Lucy Gossage

Personal information
- Born: Lucy Gossage 25 December 1979 (age 46)

Sport
- Country: United Kingdom

Medal record
| Event | 1st | 2nd | 3rd |
| Ironman Triathlon | 5 | 1 | 1 |
| Ironman 70.3 | 0 | 1 | 1 |
| European Duathlon Championships | 2 | 0 | 0 |
| Total | 7 | 2 | 2 |
Women's Triathlon
Representing Great Britain
Ironman Triathlon
| Gold medal – first place | 2013 United Kingdom | Triathlon |
| Gold medal – first place | 2013 Wales | Triathlon |
| Silver medal – second place | 2014 South Africa | Triathlon |
| Gold medal – first place | 2014 Lanzarote | Triathlon |
| Gold medal – first place | 2015 United Kingdom | Triathlon |
| Gold medal – first place | 2016 United Kingdom | Triathlon |
| Gold medal – first place | 2018 Wales | Triathlon |
Ironman 70.3
| Bronze medal – third place | 2013 Majorca | Triathlon |
| Silver medal – second place | 2013 Lanzarote | Triathlon |
Women's Duathlon
Representing Great Britain
European Duathlon Championships
| Gold medal – first place | 2012 | Duathlon |
| Gold medal – first place | 2013 | Duathlon |
Powerman World Series
| Silver medal – second place | 2012 | Duathlon |

= Lucy Gossage =

British doctor and former triathlete

Lucy Gossage (born 25 December 1979) is a British doctor and former triathlete and duathlete, who currently works at Nottingham University Hospitals NHS Trust. As an athlete, Gossage competed in Ironman Triathlon events, was twice European duathlon champion, and won multiple Ironman Triathlon events.

==Sports career==
In April 2012, Gossage won the European Women's duathlon title, and she retained the title in 2013, as well as finishing the Powerman Duathlon World Series in second place in 2012. Aged 34, she decided to become a full-time Ironman Triathlon competitor. She won her first Ironman event in 2013 in the United Kingdom, and later in the year won the Wales Ironman event; that year, she won the British Triathlon Federation award for female Long Distance Triathlete of the Year. Her other victories in Ironman Triathlons have been in 2014 in Lanzarote, and in the UK in 2015 and 2016. She qualified for the 2016 Ironman World Championship, and finished ninth, despite breaking her collarbone eight weeks prior to the race. Gossage retired from professional sport to focus on her job; 2020 was scheduled to be her last year.

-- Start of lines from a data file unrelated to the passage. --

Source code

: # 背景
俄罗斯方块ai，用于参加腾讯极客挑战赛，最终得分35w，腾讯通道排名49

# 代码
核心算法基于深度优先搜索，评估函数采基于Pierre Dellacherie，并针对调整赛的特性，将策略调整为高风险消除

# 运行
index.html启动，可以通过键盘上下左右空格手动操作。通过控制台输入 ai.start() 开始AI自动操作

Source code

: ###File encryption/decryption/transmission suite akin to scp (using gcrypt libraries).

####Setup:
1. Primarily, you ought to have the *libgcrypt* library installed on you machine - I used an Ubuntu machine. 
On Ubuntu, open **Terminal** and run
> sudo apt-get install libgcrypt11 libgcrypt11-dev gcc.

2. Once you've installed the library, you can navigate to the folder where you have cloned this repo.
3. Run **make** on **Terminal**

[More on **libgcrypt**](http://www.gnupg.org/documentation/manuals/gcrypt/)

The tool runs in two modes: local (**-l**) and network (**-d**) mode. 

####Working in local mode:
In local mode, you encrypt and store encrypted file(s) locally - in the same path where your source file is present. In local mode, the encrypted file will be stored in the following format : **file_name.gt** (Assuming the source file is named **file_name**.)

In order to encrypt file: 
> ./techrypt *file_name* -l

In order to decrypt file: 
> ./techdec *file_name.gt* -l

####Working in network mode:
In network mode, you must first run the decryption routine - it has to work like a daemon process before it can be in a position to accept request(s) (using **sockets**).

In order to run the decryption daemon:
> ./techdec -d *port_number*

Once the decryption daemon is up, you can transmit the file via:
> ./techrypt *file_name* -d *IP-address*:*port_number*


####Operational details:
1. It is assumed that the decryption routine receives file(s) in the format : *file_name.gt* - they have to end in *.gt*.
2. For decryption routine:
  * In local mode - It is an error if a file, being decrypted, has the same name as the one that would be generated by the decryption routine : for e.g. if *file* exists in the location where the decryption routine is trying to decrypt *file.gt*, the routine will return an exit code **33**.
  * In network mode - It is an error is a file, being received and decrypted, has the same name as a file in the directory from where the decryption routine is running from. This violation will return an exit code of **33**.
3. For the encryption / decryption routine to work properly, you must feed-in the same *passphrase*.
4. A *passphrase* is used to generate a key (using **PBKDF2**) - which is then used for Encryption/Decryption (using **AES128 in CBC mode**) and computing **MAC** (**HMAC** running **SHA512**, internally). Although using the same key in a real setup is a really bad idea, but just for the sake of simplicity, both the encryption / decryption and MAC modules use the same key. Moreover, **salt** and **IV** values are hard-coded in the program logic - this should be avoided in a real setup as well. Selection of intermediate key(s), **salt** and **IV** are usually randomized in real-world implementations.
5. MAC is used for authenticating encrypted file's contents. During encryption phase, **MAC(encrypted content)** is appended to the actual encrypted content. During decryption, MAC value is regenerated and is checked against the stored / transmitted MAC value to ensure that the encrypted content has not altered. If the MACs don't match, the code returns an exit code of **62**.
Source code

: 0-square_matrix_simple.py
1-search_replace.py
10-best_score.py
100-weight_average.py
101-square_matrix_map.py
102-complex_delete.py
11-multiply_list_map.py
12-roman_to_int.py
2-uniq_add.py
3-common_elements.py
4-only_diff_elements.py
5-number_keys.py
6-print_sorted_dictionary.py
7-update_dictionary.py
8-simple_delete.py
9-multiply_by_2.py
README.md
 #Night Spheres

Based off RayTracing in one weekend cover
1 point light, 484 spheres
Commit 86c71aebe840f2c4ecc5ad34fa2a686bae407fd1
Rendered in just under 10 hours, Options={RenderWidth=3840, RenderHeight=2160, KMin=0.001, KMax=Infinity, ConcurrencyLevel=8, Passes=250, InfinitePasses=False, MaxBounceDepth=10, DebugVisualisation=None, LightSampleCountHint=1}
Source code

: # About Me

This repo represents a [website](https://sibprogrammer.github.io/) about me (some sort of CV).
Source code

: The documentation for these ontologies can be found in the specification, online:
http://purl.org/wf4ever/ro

She has since pursued ultra running, coming third in her debut entry of the 268-mile Montane Winter Spine Race in 2024, and winning the race in 2025. She set the women's record for the Pennine Way in September 2026 with a time of 2 days, 22 hours and 47 minutes.

==Professional career==
Gossage studied medicine at the University of Cambridge, with her PhD focusing on kidney cancer, and she is a trained cancer doctor. Gossage started working as a specialist registrar in 2009, and as of 2020, she worked as an oncology consultant at Nottingham University Hospitals NHS Trust. From 2014 to 2016, she took two years away from her academic career to focus on her sports career.